Haggis
- Players: 2, 3
- Setup time: 1 minute
- Playing time: 45 minutes
- Chance: Medium
- Age range: 13+
- Skills: Strategic thought

= Haggis (card game) =

Type of card game

Haggis is a shedding card game similar to Tichu, Zheng Fen, and other East Asian climbing games. Haggis has received praise for being the first to successfully create a climbing, trick-taking game, designed from the start for two to three players, where most previous games required four players or more. The evenly distributed, face card "bombs" are a notable innovation for the genre, helping even out hand strength enough to make two-person play workable, and enhancing the strategic element of the game.

The game's designer, Sean Ross, developed Haggis over a period of several years, with first publication in late 2010 by Indie Boards and Cards. The game was named after haggis partly in a nod to Ross' Scottish heritage, but also because the game brought together the "guts" (scoring and play mechanisms) of several other climbing games. Haggis was a nominee for "Best Card Game" in the 2010 Golden Geek Awards by BoardGameGeek.

==Rules summary==
Players attempt to accumulate points; the first to reach a predetermined score (usually 250 or 350) is the winner. The scoring of Haggis gives incentives for capturing cards and for going out first. Successful players balance these two goals to strive for the most points. Additional points may be gained by successfully betting you'll be the first to shed your hand.

A valid card combination may be a set, a sequence or a bomb:
- a "set" is a group of any number of cards of the same rank (ex: one "8", two "5", ...).
- a "sequence" is a group of 3 or more cards of the same color with consecutive rank (ex: red 8, red 9, red 10)
- a "sequence" can also be a group of 2 or more pairs or larger sets of consecutive rank sharing the same suits between sets (ex: blue 3, green 3, blue 4, green 4, blue 5, green 5)
- a "bomb" is one of the following combinations (ranked below from weakest to strongest):
  - 3-5-7-9 (in 4 different colors, "rainbow bomb")
  - J-Q
  - J-K
  - Q-K
  - J-Q-K
  - 3-5-7-9 (in one color, "suited bomb")
Face cards can be used as wild cards to replace any cards in a "set" or a "sequence". Each player starts a round with a Jack, a Queen and a King. These face cards are public.
The face cards can also be used individually as their actual rank, thus a single Jack can be played to beat a single 10, a Queen to beat a Jack, etc. Two face cards may not be played as a pair, such as a Jack and King played as a pair of Kings, because this combination is a bomb and must be played as such.

On their turns, players must play higher ranking combinations with exactly the same type and same number of card as the first combination played, or pass. Bombs are an exception: players can play a bomb to beat any combination, except a higher bomb.

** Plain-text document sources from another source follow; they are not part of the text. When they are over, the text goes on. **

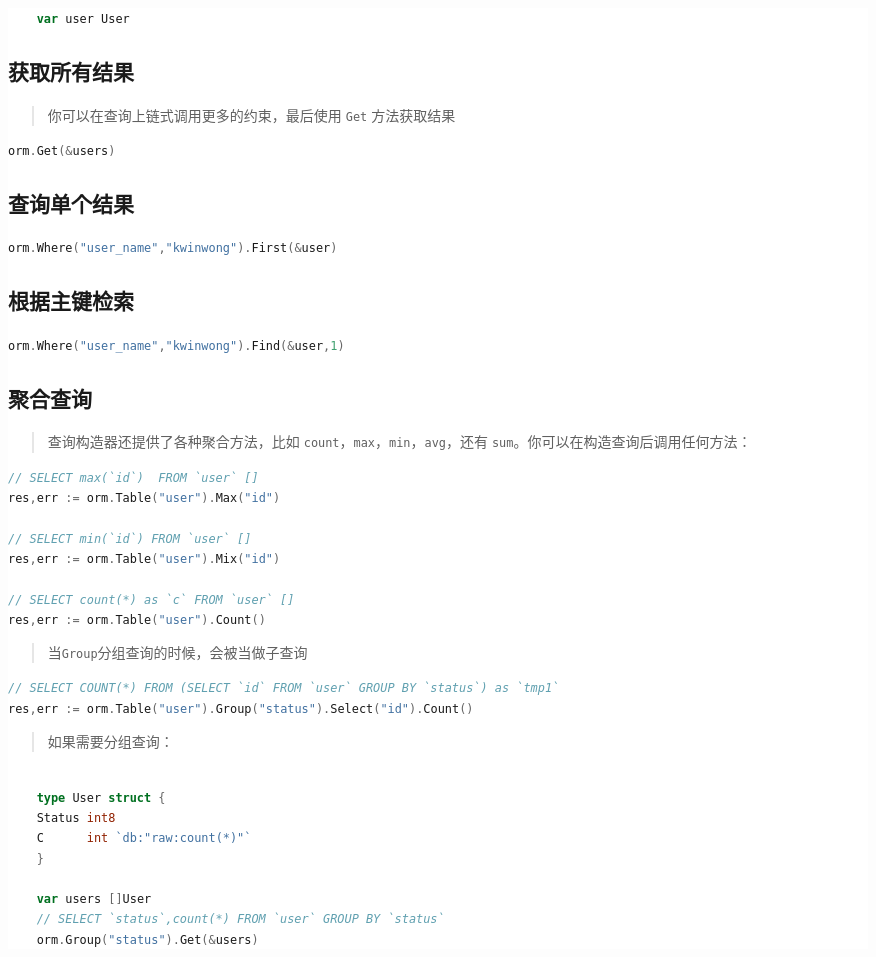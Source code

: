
 ```go
	var user User
```

## 获取所有结果
> 你可以在查询上链式调用更多的约束，最后使用 `Get` 方法获取结果

```go
orm.Get(&users)
```

## 查询单个结果

```go
orm.Where("user_name","kwinwong").First(&user)
```

## 根据主键检索

```go
orm.Where("user_name","kwinwong").Find(&user,1)
```

## 聚合查询
> 查询构造器还提供了各种聚合方法，比如 `count`，`max`，`min`，`avg`，还有 `sum`。你可以在构造查询后调用任何方法：
```go
// SELECT max(`id`)  FROM `user` []
res,err := orm.Table("user").Max("id")

// SELECT min(`id`) FROM `user` []
res,err := orm.Table("user").Mix("id")

// SELECT count(*) as `c` FROM `user` []
res,err := orm.Table("user").Count()
```

> 当`Group`分组查询的时候，会被当做子查询
```go
// SELECT COUNT(*) FROM (SELECT `id` FROM `user` GROUP BY `status`) as `tmp1`
res,err := orm.Table("user").Group("status").Select("id").Count()
```

> 如果需要分组查询：
```go

    type User struct {
    Status int8
    C      int `db:"raw:count(*)"`
    }
    
    var users []User
    // SELECT `status`,count(*) FROM `user` GROUP BY `status`
    orm.Group("status").Get(&users)
```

When all but one player pass in succession, the player who played the highest combination capture all cards played. But if the highest combination is a bomb, cards are captured by the player with the next higher combination. Then, a new trick starts. The winner of the last trick leads the new trick with any combination.

==Setup==
- For a two-player game:
  - Remove a Jack, a Queen, and a King
  - Remove one complete suit
- Each player is dealt a Jack, a Queen, and a King face up in front of them. These cards are part of the player's hand, but are played from the face-up position.
- Shuffle the remaining cards and deal 14 to each player.
- The remainder of the deck is the "Haggis" and is set aside until scoring.

==Scoring==
Points can be gained from three sources:
1. Cards remaining in opponents' hands
2. Cards captured from winning tricks
3. Bets

When a player goes out, they immediately count the number of cards held by the opponent with the most cards remaining in hand, and gains 5 points for each card counted. Remember that unplayed face cards count as part of the hand.

All point cards captured during the game give their points to the players who captured them. Odd-numbered cards are worth one point each, and each Jack, Queen, and King are worth 2, 3 and 5 points respectively. Even-numbered cards score nothing.

If a bettor is successful in going out first, the player gains the number of points wagered (30 points for a successful "Big bet", 15 points for a successful "Little bet"). However, if a bettor fails to go out first, the points are awarded to the player who did manage to go out first, and to any third player who made no bets in that round.